TASK STATEMENT
Everything from the line with "- 💞️ I’m looking to collaborate on ..." down to the line with "### Internal Changes" below must be printed exactly, those two lines included. Exclude pictures.

=== Begin Enclosure ===

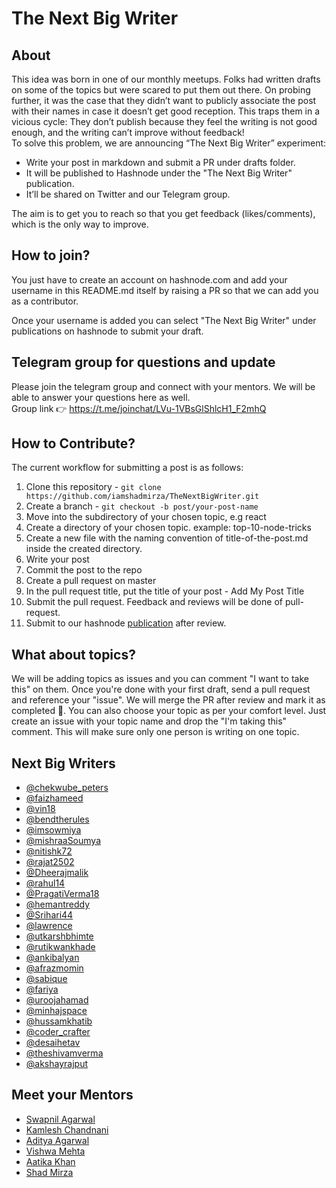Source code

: # The Next Big Writer

## About

This idea was born in one of our monthly meetups. Folks had written drafts on some of the topics but were scared to put them out there. On probing further, it was the case that they didn’t want to publicly associate the post with their names in case it doesn’t get good reception. This traps them in a vicious cycle: They don’t publish because they feel the writing is not good enough, and the writing can’t improve without feedback!  
To solve this problem, we are announcing “The Next Big Writer” experiment:

* Write your post in markdown and submit a PR under drafts folder.
* It will be published to Hashnode under the "The Next Big Writer" publication.
* It’ll be shared on Twitter and our Telegram group.

The aim is to get you to reach so that you get feedback (likes/comments), which is the only way to improve.

## How to join?

You just have to create an account on hashnode.com and add your username in this README.md itself by raising a PR so that we can add you as a contributor.  

Once your username is added you can select "The Next Big Writer" under publications on hashnode to submit your draft.

## Telegram group for questions and update
Please join the telegram group and connect with your mentors. We will be able to answer your questions here as well.  
Group link 👉 https://t.me/joinchat/LVu-1VBsGlShlcH1_F2mhQ

## How to Contribute?

The current workflow for submitting a post is as follows:

1. Clone this repository - `git clone https://github.com/iamshadmirza/TheNextBigWriter.git`
2. Create a branch - `git checkout -b post/your-post-name`
3. Move into the subdirectory of your chosen topic, e.g react
4. Create a directory of your chosen topic. example: top-10-node-tricks
5. Create a new file with the naming convention of title-of-the-post.md inside the created directory.
6. Write your post
7. Commit the post to the repo
8. Create a pull request on master
9. In the pull request title, put the title of your post - Add My Post Title
10. Submit the pull request. Feedback and reviews will be done of pull-request. 
11. Submit to our hashnode [publication](https://thenextbigwriter.tech/) after review.

## What about topics?

We will be adding topics as issues and you can comment "I want to take this" on them. Once you're done with your first draft, send a pull request and reference your "issue". We will merge the PR after review and mark it as completed 🎉.
You can also choose your topic as per your comfort level. Just create an issue with your topic name and drop the "I'm taking this" comment. This will make sure only one person is writing on one topic.

## Next Big Writers

- [@chekwube_peters](https://hashnode.com/@chekwube_peters)
- [@faizhameed](https://hashnode.com/@faizhameed)
- [@vin18](https://hashnode.com/@vin18)
- [@bendtherules](https://hashnode.com/@bendtherules)
- [@imsowmiya](https://hashnode.com/@imsowmiya)
- [@mishraaSoumya](https://hashnode.com/@mishraaSoumya)
- [@nitishk72](https://hashnode.com/@nitishk72)
- [@rajat2502](https://hashnode.com/@rajat2502)
- [@Dheerajmalik](https://hashnode.com/@Dheerajmalik)
- [@rahul14](https://hashnode.com/@rahul14)
- [@PragatiVerma18](https://hashnode.com/@PragatiVerma18)
- [@hemantreddy](https://hashnode.com/@hemantreddy)
- [@Srihari44](https://hashnode.com/@Srihari44)
- [@lawrence](https://hashnode.com/@lawrence)
- [@utkarshbhimte](https://hashnode.com/@utkarshbhimte)
- [@rutikwankhade](https://hashnode.com/@rutikwankhade)
- [@ankibalyan](https://hashnode.com/@ankibalyan)
- [@afrazmomin](https://hashnode.com/@afrazmomin)
- [@sabique](https://hashnode.com/@sabiqueakhan)
- [@fariya](https://hashnode.com/@fariya)
- [@uroojahamad](https://hashnode.com/@uroojahamad)
- [@minhajspace](https://hashnode.com/@minhajspace)
- [@hussamkhatib](https://hashnode.com/@hussamkhatib)
- [@coder_crafter](https://hashnode.com/@Coder_Crafter)
- [@desaihetav](https://hashnode.com/@desaihetav)
- [@theshivamverma](https://hashnode.com/@theshivamverma)
- [@akshayrajput](https://hashnode.com/@AkshayRajput)

## Meet your Mentors

- [Swapnil Agarwal](https://twitter.com/SwapAgarwal)
- [Kamlesh Chandnani](https://twitter.com/_kamlesh_)
- [Aditya Agarwal](https://twitter.com/dev__adi)
- [Vishwa Mehta](https://twitter.com/VishwaMehta30)
- [Aatika Khan](https://twitter.com/_aatikakhan_)
- [Shad Mirza](https://twitter.com/iamshadmirza)
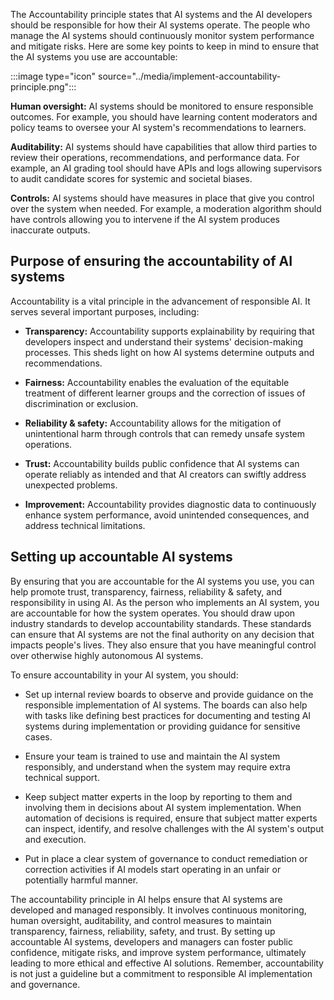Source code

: The Accountability principle states that AI systems and the AI developers should be responsible for how their AI systems operate. The people who manage the AI systems should continuously monitor system performance and mitigate risks. Here are some key points to keep in mind to ensure that the AI systems you use are accountable:

:::image type="icon" source="../media/implement-accountability-principle.png":::

**Human oversight:** AI systems should be monitored to ensure responsible outcomes. For example, you should have learning content moderators and policy teams to oversee your AI system's recommendations to learners.

**Auditability:** AI systems should have capabilities that allow third parties to review their operations, recommendations, and performance data. For example, an AI grading tool should have APIs and logs allowing supervisors to audit candidate scores for systemic and societal biases.

**Controls:** AI systems should have measures in place that give you control over the system when needed. For example, a moderation algorithm should have controls allowing you to intervene if the AI system produces inaccurate outputs.

## Purpose of ensuring the accountability of AI systems

Accountability is a vital principle in the advancement of responsible AI.  It serves several important purposes, including:

- **Transparency:** Accountability supports explainability by requiring that developers inspect and understand their systems' decision-making processes. This sheds light on how AI systems determine outputs and recommendations.

- **Fairness:** Accountability enables the evaluation of the equitable treatment of different learner groups and the correction of issues of discrimination or exclusion.

- **Reliability & safety:** Accountability allows for the mitigation of unintentional harm through controls that can remedy unsafe system operations.

- **Trust:** Accountability builds public confidence that AI systems can operate reliably as intended and that AI creators can swiftly address unexpected problems.

- **Improvement:** Accountability provides diagnostic data to continuously enhance system performance, avoid unintended consequences, and address technical limitations.

## Setting up accountable AI systems

By ensuring that you are accountable for the AI systems you use, you can help promote trust, transparency, fairness, reliability & safety, and responsibility in using AI. As the person who implements an AI system, you are accountable for how the system operates. You should draw upon industry standards to develop accountability standards. These standards can ensure that AI systems are not the final authority on any decision that impacts people's lives. They also ensure that you have meaningful control over otherwise highly autonomous AI systems.

To ensure accountability in your AI system, you should:

- Set up internal review boards to observe and provide guidance on the responsible implementation of AI systems. The boards can also help with tasks like defining best practices for documenting and testing AI systems during implementation or providing guidance for sensitive cases.

- Ensure your team is trained to use and maintain the AI system responsibly, and understand when the system may require extra technical support.

- Keep subject matter experts in the loop by reporting to them and involving them in decisions about AI system implementation. When automation of decisions is required, ensure that subject matter experts can inspect, identify, and resolve challenges with the AI system's output and execution.

- Put in place a clear system of governance to conduct remediation or correction activities if AI models start operating in an unfair or potentially harmful manner.

The accountability principle in AI helps ensure that AI systems are developed and managed responsibly. It involves continuous monitoring, human oversight, auditability, and control measures to maintain transparency, fairness, reliability, safety, and trust. By setting up accountable AI systems, developers and managers can foster public confidence, mitigate risks, and improve system performance, ultimately leading to more ethical and effective AI solutions. Remember, accountability is not just a guideline but a commitment to responsible AI implementation and governance.
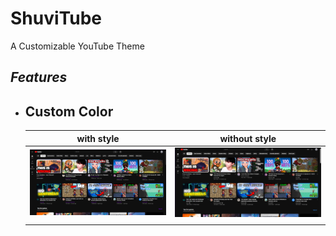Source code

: # ShuviTube
A Customizable YouTube Theme

## *Features* 
- ## Custom Color
    | **with style** | **without style** |
    | :--------: | :-------: |
    |  <img src="images/custom-color/1with-style.png"/>   |  <img src="images/custom-color/1without-style.png"/>  |
    |    |    |

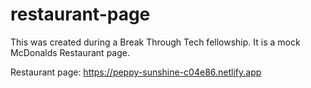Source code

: # restaurant-page

This was created during a Break Through Tech fellowship. It is a mock McDonalds Restaurant page.

Restaurant page: https://peppy-sunshine-c04e86.netlify.app
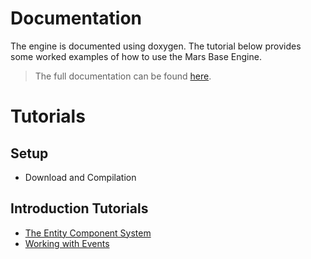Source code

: # Documentation
The engine is documented using doxygen.
The tutorial below provides some worked examples of how to use the Mars Base Engine.

>The full documentation can be found [here](Doxygen/index.html).

# Tutorials

## Setup
- Download and Compilation

## Introduction Tutorials
- [The Entity Component System](Tutorials/EntityComponentSystem.md)
- [Working with Events](Tutorials/Events.md)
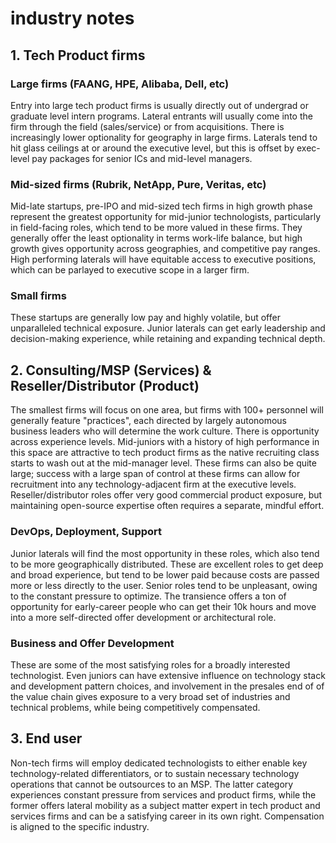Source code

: # industry notes

## 1. Tech Product firms
### Large firms (FAANG, HPE, Alibaba, Dell, etc)
Entry into large tech product firms is usually directly out of undergrad or graduate level intern programs.  Lateral entrants will usually come into the firm through the field (sales/service) or from acquisitions.  There is increasingly lower optionality for geography in large firms.  Laterals tend to hit glass ceilings at or around the executive level, but this is offset by exec-level pay packages for senior ICs and mid-level managers.

### Mid-sized firms (Rubrik, NetApp, Pure, Veritas, etc)
Mid-late startups, pre-IPO and mid-sized tech firms in high growth phase represent the greatest opportunity for mid-junior technologists, particularly in field-facing roles, which tend to be more valued in these firms. They generally offer the least optionality in terms work-life balance, but high growth gives opportunity across geographies, and competitive pay ranges.  High performing laterals will have equitable access to executive positions, which can be parlayed to executive scope in a larger firm.

### Small firms 
These startups are generally low pay and highly volatile, but offer unparalleled technical exposure.  Junior laterals can get early leadership and decision-making experience, while retaining and expanding technical depth.

## 2. Consulting/MSP (Services) & Reseller/Distributor (Product)
The smallest firms will focus on one area, but firms with 100+ personnel will generally feature "practices", each directed by largely autonomous business leaders who will determine the work culture.  There is opportunity across experience levels.  Mid-juniors with a history of high performance in this space are attractive to tech product firms as the native recruiting class starts to wash out at the mid-manager level.  These firms can also be quite large;  success with a large span of control at these firms can allow for recruitment into any technology-adjacent firm at the executive levels.  Reseller/distributor roles offer very good commercial product exposure, but maintaining open-source expertise often requires a separate, mindful effort.

### DevOps, Deployment, Support
Junior laterals will find the most opportunity in these roles, which also tend to be more geographically distributed.  These are excellent roles to get deep and broad experience, but tend to be lower paid because costs are passed more or less directly to the user.  Senior roles tend to be unpleasant, owing to the constant pressure to optimize.  The transience offers a ton of opportunity for early-career people who can get their 10k hours and move into a more self-directed offer development or architectural role.

### Business and Offer Development
These are some of the most satisfying roles for a broadly interested technologist.  Even juniors can have extensive influence on technology stack and development pattern choices, and involvement in the presales end of of the value chain gives exposure to a very broad set of industries and technical problems, while being competitively compensated.

## 3. End user
Non-tech firms will employ dedicated technologists to either enable key technology-related differentiators, or to sustain necessary technology operations that cannot be outsources to an MSP.  The latter category experiences constant pressure from services and product firms, while the former offers lateral mobility as a subject matter expert in tech product and services firms and can be a satisfying career in its own right.  Compensation is aligned to the specific industry.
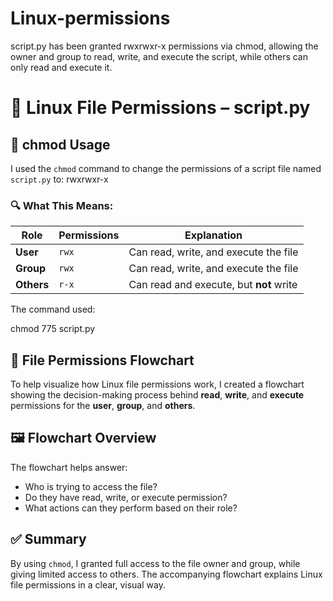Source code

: # Linux-permissions
script.py has been granted rwxrwxr-x permissions via chmod, allowing the owner and group to read, write, and execute the script, while others can only read and execute it.






# 📜 Linux File Permissions – script.py

## 🔧 chmod Usage

I used the `chmod` command to change the permissions of a script file named `script.py` to: rwxrwxr-x



### 🔍 What This Means:
| Role      | Permissions | Explanation                                 |
|-----------|-------------|---------------------------------------------|
| **User**  | `rwx`        | Can read, write, and execute the file       |
| **Group** | `rwx`        | Can read, write, and execute the file       |
| **Others**| `r-x`        | Can read and execute, but **not** write     |

The command used:

chmod 775 script.py


## 🧩 File Permissions Flowchart

To help visualize how Linux file permissions work, I created a flowchart showing the decision-making process behind **read**, **write**, and **execute** permissions for the **user**, **group**, and **others**.

## 🖼️ Flowchart Overview

The flowchart helps answer:

- Who is trying to access the file?  
- Do they have read, write, or execute permission?  
- What actions can they perform based on their role?

## ✅ Summary

By using `chmod`, I granted full access to the file owner and group, while giving limited access to others. The accompanying flowchart explains Linux file permissions in a clear, visual way.
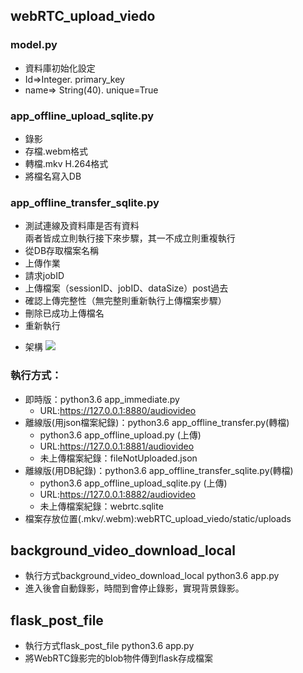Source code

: ## webRTC_upload_viedo
### model.py
* 資料庫初始化設定  
* Id=>Integer.   primary_key  
* name=> String(40).   unique=True  
### app_offline_upload_sqlite.py
* 錄影  
* 存檔.webm格式  
* 轉檔.mkv H.264格式  
* 將檔名寫入DB  
### app_offline_transfer_sqlite.py  
* 測試連線及資料庫是否有資料  
兩者皆成立則執行接下來步驟，其一不成立則重複執行  
* 從DB存取檔案名稱  
* 上傳作業  
* 請求jobID  
* 上傳檔案（sessionID、jobID、dataSize）post過去  
* 確認上傳完整性（無完整則重新執行上傳檔案步驟）  
* 刪除已成功上傳檔名  
* 重新執行  
- 架構
![](https://d2mxuefqeaa7sj.cloudfront.net/s_009CECF180D456AA56C8822DB0DE14B8C97842F05B48B7F0C7B7C8302CC5503F_1551932328357_+2019-03-07+12.18.18.png)
### 執行方式：
* 即時版：python3.6 app_immediate.py
    * URL:https://127.0.0.1:8880/audiovideo
* 離線版(用json檔案紀錄)：python3.6 app_offline_transfer.py(轉檔)
    * python3.6 app_offline_upload.py (上傳)  
    * URL:https://127.0.0.1:8881/audiovideo
    * 未上傳檔案紀錄：fileNotUploaded.json
* 離線版(用DB紀錄)：python3.6 app_offline_transfer_sqlite.py(轉檔)
    * python3.6 app_offline_upload_sqlite.py (上傳)
    * URL:https://127.0.0.1:8882/audiovideo
    * 未上傳檔案紀錄：webrtc.sqlite
* 檔案存放位置(.mkv/.webm):webRTC_upload_viedo/static/uploads
## background_video_download_local
* 執行方式background_video_download_local python3.6 app.py
* 進入後會自動錄影，時間到會停止錄影，實現背景錄影。
## flask_post_file
* 執行方式flask_post_file  python3.6 app.py
* 將WebRTC錄影完的blob物件傳到flask存成檔案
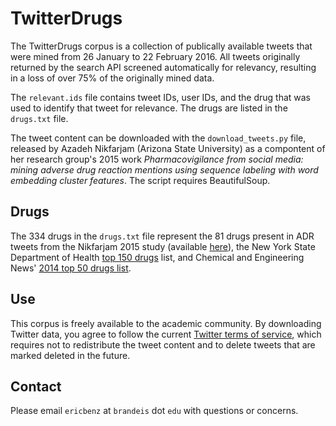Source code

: # TwitterDrugs
The TwitterDrugs corpus is a collection of publically available tweets that were mined from 26 January to 22 February 2016. All tweets originally returned by the search API screened automatically for relevancy, resulting in a loss of over 75% of the originally mined data.

The `relevant.ids` file contains tweet IDs, user IDs, and the drug that was used to identify that tweet for relevance. The drugs are listed in the `drugs.txt` file.

The tweet content can be downloaded with the `download_tweets.py` file, released by Azadeh Nikfarjam (Arizona State University) as a compontent of her research group's 2015 work *Pharmacovigilance from social media: mining adverse drug reaction mentions using sequence labeling with word embedding cluster features*. The script requires BeautifulSoup.

## Drugs
The 334 drugs in the `drugs.txt` file represent the 81 drugs present in ADR tweets from the Nikfarjam 2015 study (available [here](http://diego.asu.edu/downloads/publications/ADRMine/drug_names.txt)), the New York State Department of Health [top 150 drugs](https://apps.health.ny.gov/pdpw/DrugInfo/DrugInfo.action) list, and Chemical and Engineering News' [2014 top 50 drugs list](http://cen.acs.org/content/dam/cen/supplements/CEN-supplement092014.pdf).

## Use
This corpus is freely available to the academic community. By downloading Twitter data, you agree to follow the current [Twitter terms of service](https://twitter.com/tos), which requires not to redistribute the tweet content and to delete tweets that are marked deleted in the future.

## Contact
Please email `ericbenz` at `brandeis` dot `edu` with questions or concerns.

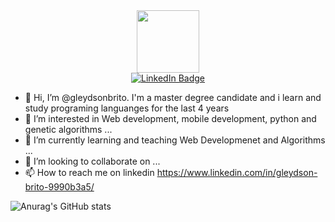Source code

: <div id="header" align="center">
  <img src="https://media.giphy.com/media/M9gbBd9nbDrOTu1Mqx/giphy.gif" width="100"/>
</div>

<div id="badges" align="center">
  <a href="https://www.linkedin.com/in/gleydson-brito-9990b3a5/">
    <img src="https://img.shields.io/badge/LinkedIn-blue?style=for-the-badge&logo=linkedin&logoColor=white" alt="LinkedIn Badge"/>
  </a>
</div>

- 👋 Hi, I’m @gleydsonbrito. I'm a master degree candidate and i learn and study programing languanges for the last 4 years
- 👀 I’m interested in Web development, mobile development, python and genetic algorithms ...
- 🌱 I’m currently learning and teaching Web Developmenet and Algorithms ...
- 💞️ I’m looking to collaborate on ...
- 📫 How to reach me on linkedin https://www.linkedin.com/in/gleydson-brito-9990b3a5/

![Anurag's GitHub stats](https://github-readme-stats.vercel.app/api?username=gleydsonbrito&show_icons=true&theme=radical)


<!---
gleydsonbrito/gleydsonbrito is a ✨ special ✨ repository because its `README.md` (this file) appears on your GitHub profile.
You can click the Preview link to take a look at your changes.
--->
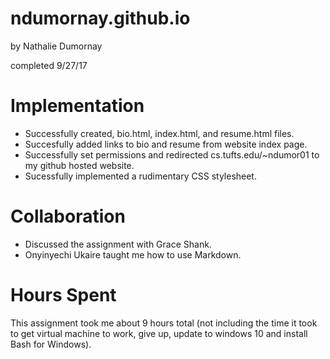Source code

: # ndumornay.github.io

by Nathalie Dumornay

completed 9/27/17

# Implementation
* Successfully created, bio.html, index.html, and resume.html files.
* Succesfully added links to bio and resume from website index page.
* Successfully set permissions and redirected cs.tufts.edu/~ndumor01 to my github hosted website.
* Sucessfully implemented a rudimentary CSS stylesheet.

# Collaboration
* Discussed the assignment with Grace Shank.
* Onyinyechi Ukaire taught me how to use Markdown.

# Hours Spent
This assignment took me about 9 hours total (not including the time it took to get virtual machine to work, give up, update to windows 10 and install Bash for Windows).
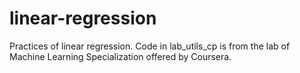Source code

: # linear-regression

Practices of linear regression.
Code in lab_utils_cp is from the lab of Machine Learning Specialization offered by Coursera.
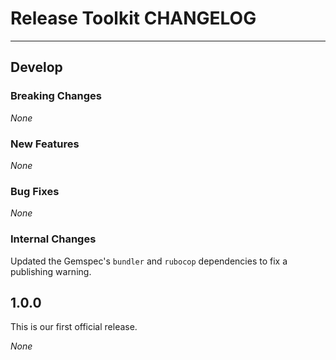 # Release Toolkit CHANGELOG

---

## Develop

### Breaking Changes

_None_

### New Features

_None_

### Bug Fixes

_None_

### Internal Changes

Updated the Gemspec's `bundler` and `rubocop` dependencies to fix a publishing warning.

## 1.0.0

This is our first official release.

_None_
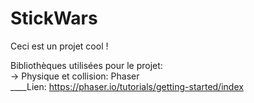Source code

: StickWars
=========

Ceci est un projet cool !

  
Bibliothèques utilisées pour le projet:  
-\> Physique et collision: Phaser  
____Lien: https://phaser.io/tutorials/getting-started/index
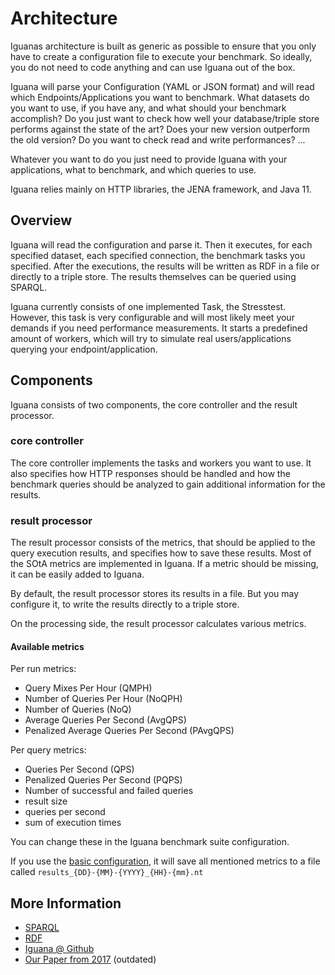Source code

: # Architecture

Iguanas architecture is built as generic as possible to ensure that you only have to create a configuration file to execute your benchmark.
So ideally, you do not need to code anything and can use Iguana out of the box.

Iguana will parse your Configuration (YAML or JSON format) and will read which Endpoints/Applications you want to benchmark.
What datasets do you want to use, if you have any, and what should your benchmark accomplish? 
Do you just want to check how well your database/triple store performs against the state of the art?
Does your new version outperform the old version? 
Do you want to check read and write performances? 
... 

Whatever you want to do you just need to provide Iguana with your applications, what to benchmark, and which queries to use.

Iguana relies mainly on HTTP libraries, the JENA framework, and Java 11.


## Overview


Iguana will read the configuration and parse it. Then it executes, for each specified dataset, each specified connection, the benchmark tasks you specified.
After the executions, the results will be written as RDF in a file or directly to a triple store.
The results themselves can be queried using SPARQL.

Iguana currently consists of one implemented Task, the Stresstest. 
However, this task is very configurable and will most likely meet your demands if you need performance measurements.
It starts a predefined amount of workers, which will try to simulate real users/applications querying your endpoint/application.  


## Components

Iguana consists of two components, the core controller and the result processor.

### **core controller**

The core controller implements the tasks and workers you  want to use. It also specifies how HTTP responses should be handled and how the benchmark queries should be analyzed to gain additional information for the results.

### **result processor**

The result processor consists of the metrics, that should be applied to the query execution results, and specifies how to save these results. 
Most of the SOtA metrics are implemented in Iguana. If a metric should be missing, it can be easily added to Iguana. 

By default, the result processor stores its results in a file. But you may configure it, to write the results directly to a triple store. 

On the processing side, the result processor calculates various metrics.

#### Available metrics

Per run metrics:
* Query Mixes Per Hour (QMPH)
* Number of Queries Per Hour (NoQPH)
* Number of Queries (NoQ)
* Average Queries Per Second (AvgQPS)
* Penalized Average Queries Per Second (PAvgQPS)

Per query metrics:
* Queries Per Second (QPS)
* Penalized Queries Per Second (PQPS)
* Number of successful and failed queries
* result size
* queries per second
* sum of execution times

You can change these in the Iguana benchmark suite configuration.

If you use the [basic configuration](https://github.com/dice-group/IGUANA/blob/master/example-suite.yml), it will save all mentioned metrics to a file called `results_{DD}-{MM}-{YYYY}_{HH}-{mm}.nt`

## More Information

* [SPARQL](https://www.w3.org/TR/sparql11-query/)
* [RDF](https://www.w3.org/RDF/)
* [Iguana @ Github](https://github.com/dice-group/Iguana)
* [Our Paper from 2017](https://svn.aksw.org/papers/2017/ISWC_Iguana/public.pdf) (outdated)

=== End Enclosure ===

RESPONSE
- 💞️ I’m looking to collaborate on ...
- 📫 How to reach me on linkedin https://www.linkedin.com/in/gleydson-brito-9990b3a5/

![Anurag's GitHub stats](https://github-readme-stats.vercel.app/api?username=gleydsonbrito&show_icons=true&theme=radical)


<!---
gleydsonbrito/gleydsonbrito is a ✨ special ✨ repository because its `README.md` (this file) appears on your GitHub profile.
You can click the Preview link to take a look at your changes.
--->
Source code

: # ndumornay.github.io

by Nathalie Dumornay

completed 9/27/17

# Implementation
* Successfully created, bio.html, index.html, and resume.html files.
* Succesfully added links to bio and resume from website index page.
* Successfully set permissions and redirected cs.tufts.edu/~ndumor01 to my github hosted website.
* Sucessfully implemented a rudimentary CSS stylesheet.

# Collaboration
* Discussed the assignment with Grace Shank.
* Onyinyechi Ukaire taught me how to use Markdown.

# Hours Spent
This assignment took me about 9 hours total (not including the time it took to get virtual machine to work, give up, update to windows 10 and install Bash for Windows).
Source code

: # linear-regression

Practices of linear regression.
Code in lab_utils_cp is from the lab of Machine Learning Specialization offered by Coursera.
 # Release Toolkit CHANGELOG

---

## Develop

### Breaking Changes

_None_

### New Features

_None_

### Bug Fixes

_None_

### Internal Changes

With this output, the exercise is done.